■ Exercise ■
Please copy each line of the data that includes the string "ggtitle".

(Source texts of formatted documents)
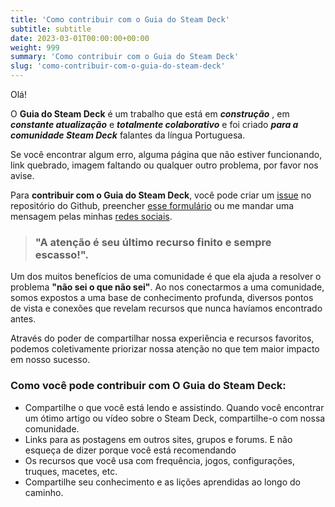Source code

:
 ```yaml
---
title: 'Como contribuir com o Guia do Steam Deck'
subtitle: subtitle
date: 2023-03-01T00:00:00+00:00
weight: 999
summary: 'Como contribuir com o Guia do Steam Deck'
slug: 'como-contribuir-com-o-guia-do-steam-deck'
---
```

Olá! 

O **Guia do Steam Deck** é um trabalho que está em _**construção**_ , em _**constante atualização**_ e _**totalmente colaborativo**_ e foi criado _**para a comunidade Steam Deck**_  falantes da língua Portuguesa.

Se você encontrar algum erro, alguma página que não estiver funcionando, link quebrado, imagem faltando ou qualquer outro problema, por favor nos avise.

Para **contribuir com o Guia do Steam Deck**, você pode criar um [issue](https://github.com/valdecircarvalho/guia-do-steam-deck/issues) no repositório do Github, preencher [esse formulário](https://forms.gle/PA2i5HFoY5pu5JBL6) ou me mandar uma mensagem pelas minhas [redes sociais](https://iamval.me).

> ### **__"A atenção é seu último recurso finito e sempre escasso!"__**. 

Um dos muitos benefícios de uma comunidade é que ela ajuda a resolver o problema **"não sei o que não sei"**. Ao nos conectarmos a uma comunidade, somos expostos a uma base de conhecimento profunda, diversos pontos de vista e conexões que revelam recursos que nunca havíamos encontrado antes.

Através do poder de compartilhar nossa experiência e recursos favoritos, podemos coletivamente priorizar nossa atenção no que tem maior impacto em nosso sucesso.

### Como você pode contribuir com O Guia do Steam Deck:

- Compartilhe o que você está lendo e assistindo. Quando você encontrar um ótimo artigo ou vídeo sobre o Steam Deck, compartilhe-o com nossa comunidade.
- Links para as postagens em outros sites, grupos e forums. E não esqueça de dizer porque você está recomendando
- Os recursos que você usa com frequência, jogos, configurações, truques, macetes, etc.
- Compartilhe seu conhecimento e as lições aprendidas ao longo do caminho.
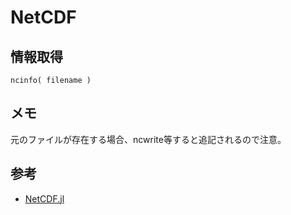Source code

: # NetCDF

## 情報取得
```
ncinfo( filename )
```

## メモ
元のファイルが存在する場合、ncwrite等すると追記されるので注意。

## 参考
 * [NetCDF.jl](https://juliageo.org/NetCDF.jl/dev/quickstart/)
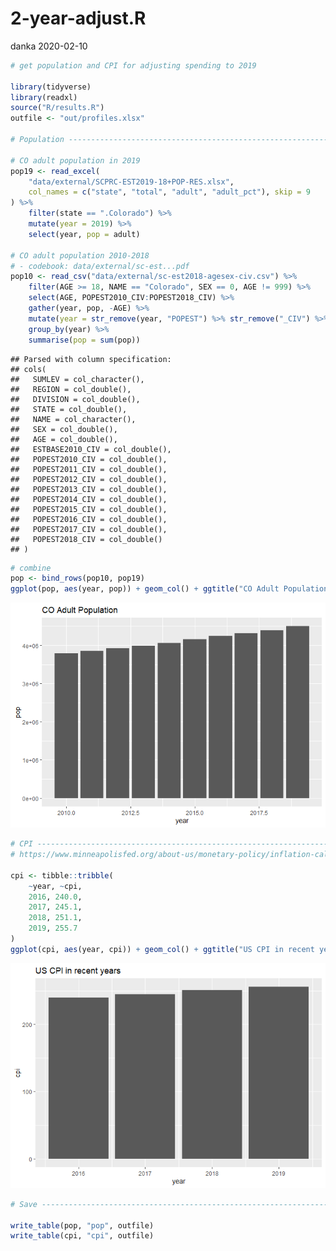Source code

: 2-year-adjust.R
================
danka
2020-02-10

``` r
# get population and CPI for adjusting spending to 2019

library(tidyverse)
library(readxl)
source("R/results.R")
outfile <- "out/profiles.xlsx"

# Population --------------------------------------------------------------

# CO adult population in 2019 
pop19 <- read_excel(
    "data/external/SCPRC-EST2019-18+POP-RES.xlsx",  
    col_names = c("state", "total", "adult", "adult_pct"), skip = 9
) %>%
    filter(state == ".Colorado") %>%
    mutate(year = 2019) %>%
    select(year, pop = adult)

# CO adult population 2010-2018
# - codebook: data/external/sc-est...pdf
pop10 <- read_csv("data/external/sc-est2018-agesex-civ.csv") %>%
    filter(AGE >= 18, NAME == "Colorado", SEX == 0, AGE != 999) %>%
    select(AGE, POPEST2010_CIV:POPEST2018_CIV) %>%
    gather(year, pop, -AGE) %>%
    mutate(year = str_remove(year, "POPEST") %>% str_remove("_CIV") %>% as.numeric()) %>%
    group_by(year) %>%
    summarise(pop = sum(pop))
```

    ## Parsed with column specification:
    ## cols(
    ##   SUMLEV = col_character(),
    ##   REGION = col_double(),
    ##   DIVISION = col_double(),
    ##   STATE = col_double(),
    ##   NAME = col_character(),
    ##   SEX = col_double(),
    ##   AGE = col_double(),
    ##   ESTBASE2010_CIV = col_double(),
    ##   POPEST2010_CIV = col_double(),
    ##   POPEST2011_CIV = col_double(),
    ##   POPEST2012_CIV = col_double(),
    ##   POPEST2013_CIV = col_double(),
    ##   POPEST2014_CIV = col_double(),
    ##   POPEST2015_CIV = col_double(),
    ##   POPEST2016_CIV = col_double(),
    ##   POPEST2017_CIV = col_double(),
    ##   POPEST2018_CIV = col_double()
    ## )

``` r
# combine
pop <- bind_rows(pop10, pop19)
ggplot(pop, aes(year, pop)) + geom_col() + ggtitle("CO Adult Population")
```

![](2-year-adjust_files/figure-gfm/unnamed-chunk-1-1.png)<!-- -->

``` r
# CPI ---------------------------------------------------------------------
# https://www.minneapolisfed.org/about-us/monetary-policy/inflation-calculator/consumer-price-index-1913-

cpi <- tibble::tribble(
    ~year, ~cpi,
    2016, 240.0,
    2017, 245.1,
    2018, 251.1,
    2019, 255.7
)
ggplot(cpi, aes(year, cpi)) + geom_col() + ggtitle("US CPI in recent years")
```

![](2-year-adjust_files/figure-gfm/unnamed-chunk-1-2.png)<!-- -->

``` r
# Save --------------------------------------------------------------------

write_table(pop, "pop", outfile)
write_table(cpi, "cpi", outfile)
```
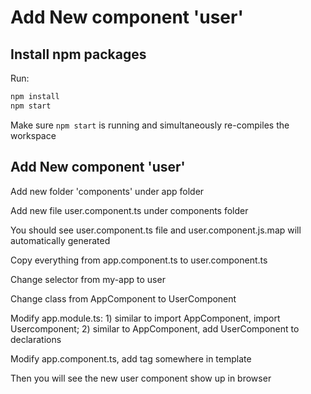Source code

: # Add New component 'user'



## Install npm packages


Run:

```bash
npm install
npm start
```

Make sure `npm start` is running and simultaneously re-compiles the workspace

## Add New component 'user'

Add new folder 'components' under app folder

Add new file user.component.ts under components folder

You should see user.component.ts file and user.component.js.map will automatically generated

Copy everything from app.component.ts to user.component.ts

Change selector from my-app to user

Change class from AppComponent to UserComponent

Modify app.module.ts: 
    1) similar to import AppComponent, import Usercomponent; 
    2) similar to AppComponent, add UserComponent to declarations

Modify app.component.ts, add tag <user></user> somewhere in template

Then you will see the new user component show up in browser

■ Exercise result ■
ggplot(pop, aes(year, pop)) + geom_col() + ggtitle("CO Adult Population")
ggplot(cpi, aes(year, cpi)) + geom_col() + ggtitle("US CPI in recent years")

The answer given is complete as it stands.